* Task objective
Only lines with the string "wise" should be returned from the data below.
(Listed entries Opens)
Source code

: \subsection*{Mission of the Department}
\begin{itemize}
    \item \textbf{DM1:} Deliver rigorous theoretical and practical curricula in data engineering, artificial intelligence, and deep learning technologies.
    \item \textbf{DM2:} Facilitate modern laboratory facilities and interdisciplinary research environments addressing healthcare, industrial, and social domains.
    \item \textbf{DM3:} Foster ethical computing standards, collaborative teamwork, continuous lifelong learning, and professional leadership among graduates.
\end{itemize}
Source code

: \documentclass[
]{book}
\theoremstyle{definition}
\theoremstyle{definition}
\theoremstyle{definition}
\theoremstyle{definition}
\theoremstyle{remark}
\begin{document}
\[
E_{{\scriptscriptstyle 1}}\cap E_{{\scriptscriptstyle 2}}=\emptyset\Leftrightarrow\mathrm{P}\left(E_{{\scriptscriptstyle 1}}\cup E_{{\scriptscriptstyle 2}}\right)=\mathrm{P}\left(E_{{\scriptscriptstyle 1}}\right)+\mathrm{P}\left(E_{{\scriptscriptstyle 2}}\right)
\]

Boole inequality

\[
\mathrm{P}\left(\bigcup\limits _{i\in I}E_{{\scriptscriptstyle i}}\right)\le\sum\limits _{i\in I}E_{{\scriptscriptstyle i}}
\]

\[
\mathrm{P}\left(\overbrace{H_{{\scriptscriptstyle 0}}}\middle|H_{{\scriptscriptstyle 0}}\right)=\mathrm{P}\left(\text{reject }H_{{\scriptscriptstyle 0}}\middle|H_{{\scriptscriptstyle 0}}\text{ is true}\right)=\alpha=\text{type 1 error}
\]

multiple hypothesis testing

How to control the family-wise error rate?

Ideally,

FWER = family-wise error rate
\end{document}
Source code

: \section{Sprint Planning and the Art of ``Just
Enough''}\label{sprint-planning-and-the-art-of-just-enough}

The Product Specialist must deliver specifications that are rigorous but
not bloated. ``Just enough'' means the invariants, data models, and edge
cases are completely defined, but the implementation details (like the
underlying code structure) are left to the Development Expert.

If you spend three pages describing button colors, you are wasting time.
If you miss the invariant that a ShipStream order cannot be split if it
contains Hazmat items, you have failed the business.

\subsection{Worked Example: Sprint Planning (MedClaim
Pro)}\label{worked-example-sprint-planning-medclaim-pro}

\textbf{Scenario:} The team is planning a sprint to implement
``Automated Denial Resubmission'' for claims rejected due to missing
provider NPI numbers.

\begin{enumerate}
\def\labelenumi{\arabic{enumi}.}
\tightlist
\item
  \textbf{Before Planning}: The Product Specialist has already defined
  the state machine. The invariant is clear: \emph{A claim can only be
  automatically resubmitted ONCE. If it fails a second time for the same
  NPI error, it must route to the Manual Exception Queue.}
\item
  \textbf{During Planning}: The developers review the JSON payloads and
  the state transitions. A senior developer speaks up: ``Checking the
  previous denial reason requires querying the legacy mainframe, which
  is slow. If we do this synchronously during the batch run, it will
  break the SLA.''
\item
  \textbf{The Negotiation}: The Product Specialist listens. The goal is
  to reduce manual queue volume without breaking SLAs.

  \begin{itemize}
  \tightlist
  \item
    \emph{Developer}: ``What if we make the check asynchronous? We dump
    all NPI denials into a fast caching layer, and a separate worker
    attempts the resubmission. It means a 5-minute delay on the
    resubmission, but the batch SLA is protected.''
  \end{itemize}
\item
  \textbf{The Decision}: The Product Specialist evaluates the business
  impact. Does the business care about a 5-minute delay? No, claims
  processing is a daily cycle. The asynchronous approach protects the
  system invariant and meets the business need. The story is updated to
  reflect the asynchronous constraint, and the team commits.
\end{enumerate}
(Listed entries Closes)
* Solution to this task
How to control the family-wise error rate?
FWER = family-wise error rate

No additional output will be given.